Un oscillateur explore un double puits de potentiel asymétrique Uinitial(x) (en vert) sous l’effet de l’agitation thermique, il est statistiquement plus souvent à gauche, dans le puits de plus faible énergie (distribution de position Pinitial(x) en bleu) © Ludovic Bellon

Les statistiques contre-intuitives de la thermodynamique à l’échelle microscopique

Résultat scientifique

Des expériences sur un système microscopique classique démontrent que si le second principe de la thermodynamique est toujours valable en moyenne, il peut être contourné expérimentalement dans 95 % des cas !

Basée sur les notions d'échange d'énergie et de création d’entropie, le second principe de la thermodynamique prescrit quelles transformations sont possibles, comme la fonte d'un glaçon à température ambiante, et lesquelles ne le sont pas, comme le mouvement perpétuel. Ce principe, formulé par Carnot il y a 200 ans, a accompagné la révolution industrielle du XIXème siècle et la compréhension du fonctionnement de ses machines à vapeur. Il établit par exemple que pour accroître l’énergie disponible d’un système, le travail à fournir est toujours supérieur à l’augmentation d’énergie du système : des pertes thermiques dans l’environnement sont inéluctables.

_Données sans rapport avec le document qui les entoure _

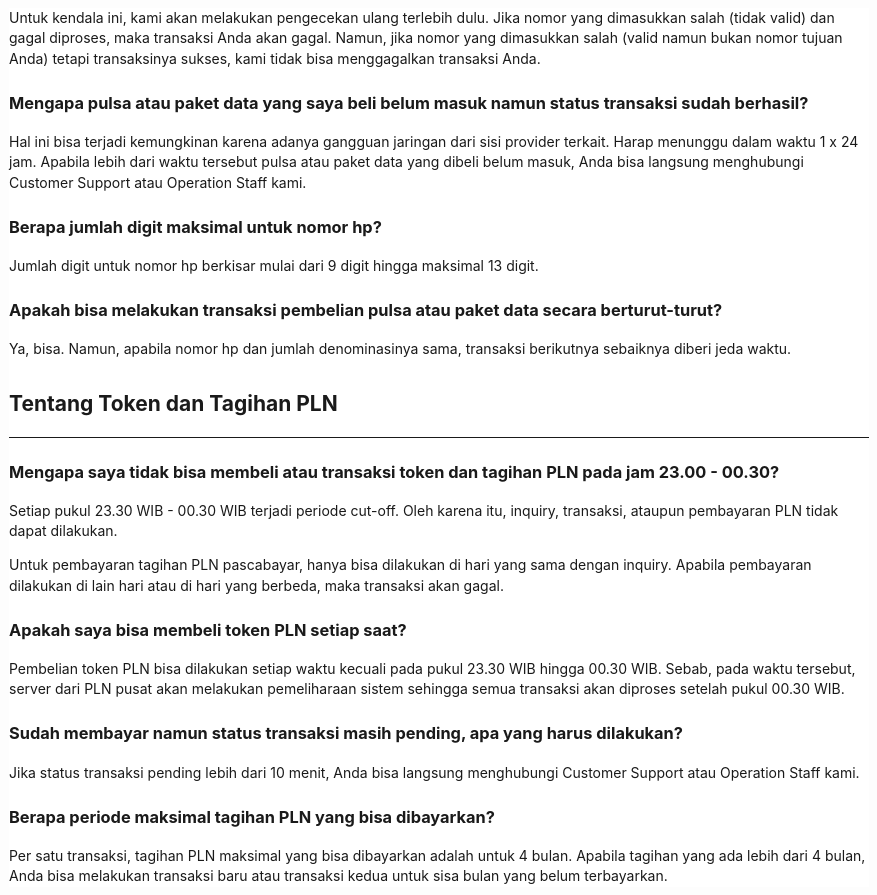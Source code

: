 Untuk kendala ini, kami akan melakukan pengecekan ulang terlebih dulu. Jika nomor yang dimasukkan salah (tidak valid) dan gagal diproses, maka transaksi Anda akan gagal. Namun, jika nomor yang dimasukkan salah (valid namun bukan nomor tujuan Anda) tetapi transaksinya sukses, kami tidak bisa menggagalkan transaksi Anda.

### **Mengapa pulsa atau paket data yang saya beli belum masuk namun status transaksi sudah berhasil?**

Hal ini bisa terjadi kemungkinan karena adanya gangguan jaringan dari sisi provider terkait. Harap menunggu dalam waktu 1 x 24 jam. Apabila lebih dari waktu tersebut pulsa atau paket data yang dibeli belum masuk, Anda bisa langsung menghubungi Customer Support atau Operation Staff kami.

### **Berapa jumlah digit maksimal untuk nomor hp?**

Jumlah digit untuk nomor hp berkisar mulai dari 9 digit hingga maksimal 13 digit.

### **Apakah bisa melakukan transaksi pembelian pulsa atau paket data secara berturut-turut?**

Ya, bisa. Namun, apabila nomor hp dan jumlah denominasinya sama, transaksi berikutnya sebaiknya diberi jeda waktu.


## **Tentang Token dan Tagihan PLN**
---

### **Mengapa saya tidak bisa membeli atau transaksi token dan tagihan PLN pada jam 23.00 - 00.30?**

Setiap pukul 23.30 WIB - 00.30 WIB terjadi periode cut-off. Oleh karena itu, inquiry, transaksi, ataupun pembayaran PLN tidak dapat dilakukan.

Untuk pembayaran tagihan PLN pascabayar, hanya bisa dilakukan di hari yang sama dengan inquiry. Apabila pembayaran dilakukan di lain hari atau di hari yang berbeda, maka transaksi akan gagal.

### **Apakah saya bisa membeli token PLN setiap saat?**

Pembelian token PLN bisa dilakukan setiap waktu kecuali pada pukul 23.30 WIB hingga 00.30 WIB. Sebab, pada waktu tersebut, server dari PLN pusat akan melakukan pemeliharaan sistem sehingga semua transaksi akan diproses setelah pukul 00.30 WIB.

### **Sudah membayar namun status transaksi masih pending, apa yang harus dilakukan?**

Jika status transaksi pending lebih dari 10 menit, Anda bisa langsung menghubungi Customer Support atau Operation Staff kami.

### **Berapa periode maksimal tagihan PLN yang bisa dibayarkan?**

Per satu transaksi, tagihan PLN maksimal yang bisa dibayarkan adalah untuk 4 bulan. Apabila tagihan yang ada lebih dari 4 bulan, Anda bisa melakukan transaksi baru atau transaksi kedua untuk sisa bulan yang belum terbayarkan.
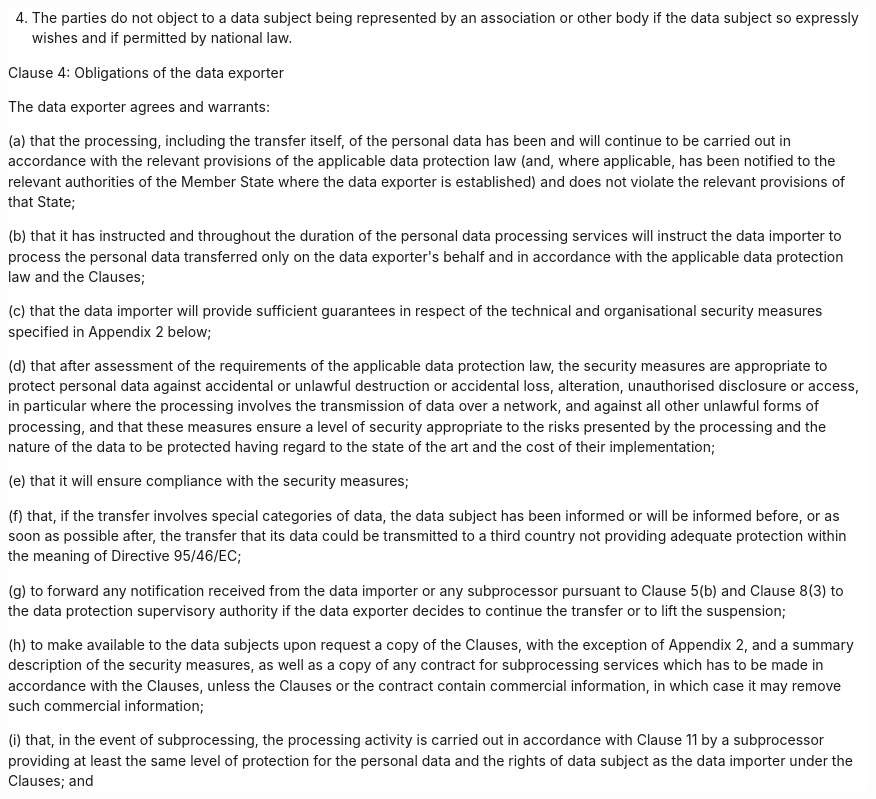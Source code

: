 4. The parties do not object to a data subject being represented by an
association or other body if the data subject so expressly wishes and if
permitted by national law.

Clause 4: Obligations of the data exporter

The data exporter agrees and warrants:

(a) that the processing, including the transfer itself, of the personal data has
been and will continue to be carried out in accordance with the relevant
provisions of the applicable data protection law (and, where applicable, has
been notified to the relevant authorities of the Member State where the data
exporter is established) and does not violate the relevant provisions of that
State;

(b) that it has instructed and throughout the duration of the personal data
processing services will instruct the data importer to process the personal data
transferred only on the data exporter's behalf and in accordance with the
applicable data protection law and the Clauses;

(c) that the data importer will provide sufficient guarantees in respect of the
technical and organisational security measures specified in Appendix 2 below;

(d) that after assessment of the requirements of the applicable data protection
law, the security measures are appropriate to protect personal data against
accidental or unlawful destruction or accidental loss, alteration, unauthorised
disclosure or access, in particular where the processing involves the
transmission of data over a network, and against all other unlawful forms of
processing, and that these measures ensure a level of security appropriate to
the risks presented by the processing and the nature of the data to be protected
having regard to the state of the art and the cost of their implementation;

(e) that it will ensure compliance with the security measures;

(f) that, if the transfer involves special categories of data, the data subject
has been informed or will be informed before, or as soon as possible after, the
transfer that its data could be transmitted to a third country not providing
adequate protection within the meaning of Directive 95/46/EC;

(g) to forward any notification received from the data importer or any
subprocessor pursuant to Clause 5(b) and Clause 8(3) to the data protection
supervisory authority if the data exporter decides to continue the transfer or
to lift the suspension;

(h) to make available to the data subjects upon request a copy of the Clauses,
with the exception of Appendix 2, and a summary description of the security
measures, as well as a copy of any contract for subprocessing services which has
to be made in accordance with the Clauses, unless the Clauses or the contract
contain commercial information, in which case it may remove such commercial
information;

(i) that, in the event of subprocessing, the processing activity is carried out
in accordance with Clause 11 by a subprocessor providing at least the same level
of protection for the personal data and the rights of data subject as the data
importer under the Clauses; and

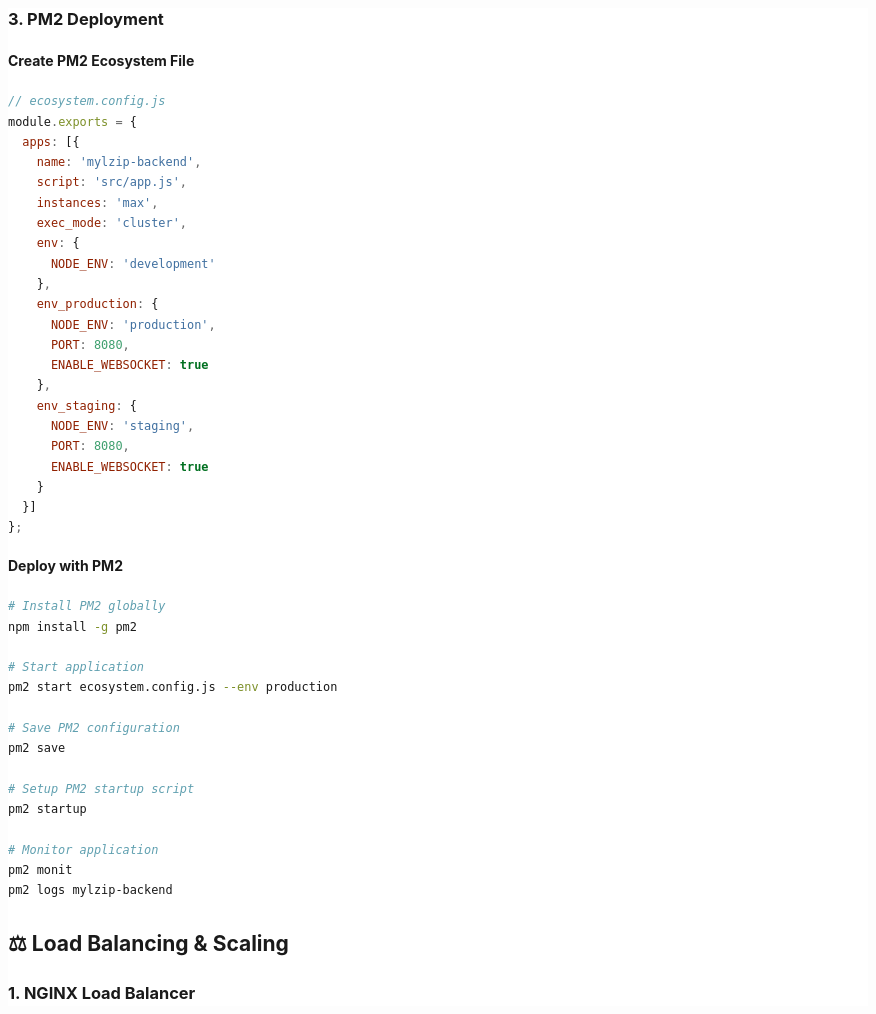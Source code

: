 ### 3. PM2 Deployment

#### Create PM2 Ecosystem File
```javascript
// ecosystem.config.js
module.exports = {
  apps: [{
    name: 'mylzip-backend',
    script: 'src/app.js',
    instances: 'max',
    exec_mode: 'cluster',
    env: {
      NODE_ENV: 'development'
    },
    env_production: {
      NODE_ENV: 'production',
      PORT: 8080,
      ENABLE_WEBSOCKET: true
    },
    env_staging: {
      NODE_ENV: 'staging',
      PORT: 8080,
      ENABLE_WEBSOCKET: true
    }
  }]
};
```

#### Deploy with PM2
```bash
# Install PM2 globally
npm install -g pm2

# Start application
pm2 start ecosystem.config.js --env production

# Save PM2 configuration
pm2 save

# Setup PM2 startup script
pm2 startup

# Monitor application
pm2 monit
pm2 logs mylzip-backend
```

## ⚖️ Load Balancing & Scaling

### 1. NGINX Load Balancer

Le second principe de la thermodynamique reste incontournable de nos jours pour décrire et expliquer les échanges d'énergie, bien au-delà de ses applications en mécanique. Les avancées technologiques permettent désormais de sonder l’origine microscopique de ce principe. Cependant, pour les systèmes de très petite taille, un rôle majeur est joué par les fluctuations et le hasard, manifestations microscopiques du concept de température. Le second principe n’est alors vrai que statistiquement, sur les valeurs moyennes. Corrélativement, des événements impossibles à plus grande échelle peuvent parfois être observés, violant apparemment le second principe : sur une fraction des expériences, l’énergie libre créée peut être supérieure au travail de l’opérateur, les fluctuations thermiques jouant dans ces cas précis en sa faveur. Intuitivement, on imagine que cette fraction doit être faible. Si cela est vrai dans la plupart des cas, aucune borne supérieure pour cette fraction n’est fixée par des contraintes inhérentes à la théorie.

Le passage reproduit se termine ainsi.